Proton pump inhibitors (PPIs) are commonly prescribed for many gastrointestinal diseases. A number of case reports have linked PPIs to gynecomastia in men, but large epidemiologic studies are lacking. To quantify the risk of gynecomastia with PPIs in male patients. Using the PharMetrics Plus™ health claims database from the United States, a retrospective cohort study of new PPI users and new amoxicillin users from 2006 to 2016 was conducted. Diagnosis of gynecomastia was identified by the International Classification for Diseases, 9th edition (ICD-9) and 10th edition (ICD-10) codes.
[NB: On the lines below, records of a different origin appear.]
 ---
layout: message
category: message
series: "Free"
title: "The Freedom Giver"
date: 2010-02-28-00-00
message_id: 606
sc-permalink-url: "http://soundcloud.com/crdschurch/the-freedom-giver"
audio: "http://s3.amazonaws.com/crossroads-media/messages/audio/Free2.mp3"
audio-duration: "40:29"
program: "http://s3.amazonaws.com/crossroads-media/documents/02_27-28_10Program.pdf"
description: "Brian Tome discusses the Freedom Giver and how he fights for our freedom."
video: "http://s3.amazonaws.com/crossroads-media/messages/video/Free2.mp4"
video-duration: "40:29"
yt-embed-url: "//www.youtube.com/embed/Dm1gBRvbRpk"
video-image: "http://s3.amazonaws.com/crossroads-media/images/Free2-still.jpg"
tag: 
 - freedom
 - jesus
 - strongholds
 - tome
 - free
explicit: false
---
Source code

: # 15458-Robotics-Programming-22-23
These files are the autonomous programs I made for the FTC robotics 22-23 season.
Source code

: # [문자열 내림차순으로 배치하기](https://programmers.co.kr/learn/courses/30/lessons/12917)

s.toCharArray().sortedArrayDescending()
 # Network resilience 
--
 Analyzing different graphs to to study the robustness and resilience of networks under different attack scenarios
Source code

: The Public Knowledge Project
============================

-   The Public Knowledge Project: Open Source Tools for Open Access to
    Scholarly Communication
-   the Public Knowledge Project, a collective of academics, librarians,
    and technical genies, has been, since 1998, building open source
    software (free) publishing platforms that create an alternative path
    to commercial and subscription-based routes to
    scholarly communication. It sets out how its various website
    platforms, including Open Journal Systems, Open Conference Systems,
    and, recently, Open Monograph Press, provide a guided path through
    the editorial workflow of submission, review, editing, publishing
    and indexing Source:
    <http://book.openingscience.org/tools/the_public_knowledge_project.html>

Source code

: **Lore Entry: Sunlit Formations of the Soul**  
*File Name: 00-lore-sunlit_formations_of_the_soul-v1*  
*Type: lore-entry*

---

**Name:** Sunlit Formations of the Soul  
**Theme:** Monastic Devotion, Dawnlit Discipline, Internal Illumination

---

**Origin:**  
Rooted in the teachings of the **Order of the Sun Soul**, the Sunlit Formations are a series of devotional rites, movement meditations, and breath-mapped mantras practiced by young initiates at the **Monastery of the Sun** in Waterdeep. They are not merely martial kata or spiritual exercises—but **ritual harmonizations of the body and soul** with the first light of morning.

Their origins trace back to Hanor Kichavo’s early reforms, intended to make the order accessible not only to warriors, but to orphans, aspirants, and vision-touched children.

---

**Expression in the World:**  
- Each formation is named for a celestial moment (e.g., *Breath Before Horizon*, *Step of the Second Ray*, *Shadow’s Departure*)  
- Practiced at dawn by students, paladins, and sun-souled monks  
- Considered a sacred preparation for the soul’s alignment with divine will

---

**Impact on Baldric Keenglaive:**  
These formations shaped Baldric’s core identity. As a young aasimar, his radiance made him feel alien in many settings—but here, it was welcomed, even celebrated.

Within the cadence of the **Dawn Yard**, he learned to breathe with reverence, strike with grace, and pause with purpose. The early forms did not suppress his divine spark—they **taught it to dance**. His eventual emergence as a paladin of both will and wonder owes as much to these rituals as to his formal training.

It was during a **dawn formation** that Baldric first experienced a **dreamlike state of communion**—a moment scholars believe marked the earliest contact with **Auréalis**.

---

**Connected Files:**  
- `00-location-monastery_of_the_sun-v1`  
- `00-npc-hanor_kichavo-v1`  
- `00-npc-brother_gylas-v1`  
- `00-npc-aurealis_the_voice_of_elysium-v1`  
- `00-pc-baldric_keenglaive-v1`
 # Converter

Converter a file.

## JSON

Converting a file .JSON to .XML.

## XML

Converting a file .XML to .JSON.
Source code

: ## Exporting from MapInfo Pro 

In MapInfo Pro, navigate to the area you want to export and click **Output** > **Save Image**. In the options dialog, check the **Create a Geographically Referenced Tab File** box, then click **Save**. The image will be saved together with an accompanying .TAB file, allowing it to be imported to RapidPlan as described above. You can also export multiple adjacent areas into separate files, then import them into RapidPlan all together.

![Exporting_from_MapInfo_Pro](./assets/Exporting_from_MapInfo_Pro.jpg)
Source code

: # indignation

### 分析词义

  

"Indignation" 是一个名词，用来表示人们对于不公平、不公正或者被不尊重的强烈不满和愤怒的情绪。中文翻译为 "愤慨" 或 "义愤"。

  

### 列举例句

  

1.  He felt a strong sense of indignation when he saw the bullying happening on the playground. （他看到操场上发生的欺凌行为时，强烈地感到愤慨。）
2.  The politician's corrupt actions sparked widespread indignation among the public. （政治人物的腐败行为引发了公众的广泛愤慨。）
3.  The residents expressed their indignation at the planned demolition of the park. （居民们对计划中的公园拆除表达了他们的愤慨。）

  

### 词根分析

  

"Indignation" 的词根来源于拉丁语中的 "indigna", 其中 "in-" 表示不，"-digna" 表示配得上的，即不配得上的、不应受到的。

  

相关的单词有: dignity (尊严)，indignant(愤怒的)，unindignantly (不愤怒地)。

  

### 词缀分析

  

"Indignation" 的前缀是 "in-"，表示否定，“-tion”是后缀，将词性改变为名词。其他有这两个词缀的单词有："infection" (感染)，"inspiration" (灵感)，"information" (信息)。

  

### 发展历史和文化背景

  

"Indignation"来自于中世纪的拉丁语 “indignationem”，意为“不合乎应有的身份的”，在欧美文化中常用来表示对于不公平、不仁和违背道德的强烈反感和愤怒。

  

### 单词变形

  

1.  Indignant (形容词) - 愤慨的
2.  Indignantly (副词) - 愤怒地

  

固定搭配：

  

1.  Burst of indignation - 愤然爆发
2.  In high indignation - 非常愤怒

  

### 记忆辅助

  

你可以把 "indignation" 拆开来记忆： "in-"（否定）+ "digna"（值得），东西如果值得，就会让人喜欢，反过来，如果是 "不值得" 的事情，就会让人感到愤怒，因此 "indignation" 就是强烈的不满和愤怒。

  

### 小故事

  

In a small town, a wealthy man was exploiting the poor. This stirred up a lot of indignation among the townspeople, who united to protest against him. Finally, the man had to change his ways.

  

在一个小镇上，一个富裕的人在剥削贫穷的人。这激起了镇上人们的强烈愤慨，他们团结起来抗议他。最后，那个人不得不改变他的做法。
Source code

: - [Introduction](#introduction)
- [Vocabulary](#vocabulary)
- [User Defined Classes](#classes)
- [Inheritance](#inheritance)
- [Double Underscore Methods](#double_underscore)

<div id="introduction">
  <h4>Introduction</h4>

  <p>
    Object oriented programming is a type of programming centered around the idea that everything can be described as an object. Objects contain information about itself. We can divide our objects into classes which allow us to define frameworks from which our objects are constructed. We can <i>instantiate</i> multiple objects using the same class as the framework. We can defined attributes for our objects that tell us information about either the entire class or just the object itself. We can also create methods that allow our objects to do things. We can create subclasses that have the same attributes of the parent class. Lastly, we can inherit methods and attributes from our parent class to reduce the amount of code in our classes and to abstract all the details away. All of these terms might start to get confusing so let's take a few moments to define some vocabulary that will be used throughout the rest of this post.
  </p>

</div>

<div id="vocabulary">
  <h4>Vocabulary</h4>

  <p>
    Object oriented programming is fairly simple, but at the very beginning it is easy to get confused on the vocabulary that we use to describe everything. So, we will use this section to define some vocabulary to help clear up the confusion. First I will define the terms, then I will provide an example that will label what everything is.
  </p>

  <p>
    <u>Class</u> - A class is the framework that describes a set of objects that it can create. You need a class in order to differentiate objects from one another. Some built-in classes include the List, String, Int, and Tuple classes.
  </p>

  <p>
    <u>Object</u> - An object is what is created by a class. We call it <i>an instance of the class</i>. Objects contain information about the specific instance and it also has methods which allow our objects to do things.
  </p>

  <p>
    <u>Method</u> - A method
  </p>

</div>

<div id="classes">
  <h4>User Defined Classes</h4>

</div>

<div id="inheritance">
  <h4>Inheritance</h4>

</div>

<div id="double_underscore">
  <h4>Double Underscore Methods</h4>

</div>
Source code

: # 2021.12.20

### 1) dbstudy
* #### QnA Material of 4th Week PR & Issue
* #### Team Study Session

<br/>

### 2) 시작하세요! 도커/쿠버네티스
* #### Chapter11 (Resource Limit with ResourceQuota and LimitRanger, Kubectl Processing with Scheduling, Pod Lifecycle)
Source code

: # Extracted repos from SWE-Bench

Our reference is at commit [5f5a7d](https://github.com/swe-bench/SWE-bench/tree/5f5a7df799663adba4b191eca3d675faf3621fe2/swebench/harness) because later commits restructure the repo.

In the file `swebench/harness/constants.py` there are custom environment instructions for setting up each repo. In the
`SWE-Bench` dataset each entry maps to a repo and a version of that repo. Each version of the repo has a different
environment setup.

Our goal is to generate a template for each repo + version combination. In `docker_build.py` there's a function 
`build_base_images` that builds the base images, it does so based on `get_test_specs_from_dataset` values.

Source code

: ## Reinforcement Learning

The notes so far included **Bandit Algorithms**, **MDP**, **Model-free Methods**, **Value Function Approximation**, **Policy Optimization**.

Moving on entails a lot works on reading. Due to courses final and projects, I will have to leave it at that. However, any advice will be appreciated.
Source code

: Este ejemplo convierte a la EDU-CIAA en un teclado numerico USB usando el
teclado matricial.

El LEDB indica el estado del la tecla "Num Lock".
Cases were defined as patients with two codes for gynecomastia within 90days, with the first code as the event code. Hazard ratios (HRs) were computed by adjusting for alcoholic cirrhosis, hyperthyroidism, testicular cancer, Klinefelter syndrome, and obesity, as well as the use of ketoconazole, risperidone, spironolactone, and androgen deprivation therapy. A sensitivity analysis defining exposure with two PPI prescriptions was also undertaken. There were 389 cases of gynecomastia diagnosed among 220,791 new PPI users, and 996 gynecomastia cases were diagnosed among 837,740 new amoxicillin users. The crude HR for PPI use compared to amoxicillin use was 1.70 (95% confidence interval [CI]: 1.461-1.976). The adjusted HR for the sensitivity analysis was 1.299 (95% CI: 1.146-1.473). The adjusted HR was 1.4795 (95% CI: 1.2431-1.7609) for patients over 50years old and 1.324 (95% CI: 1.1133-1.5745) for patients 50years old or younger. This large retrospective cohort study suggests that patients who used PPIs are at higher risk of developing gynecomastia. Clinicians may want to convey this information to male patients who require long-term PPI therapy.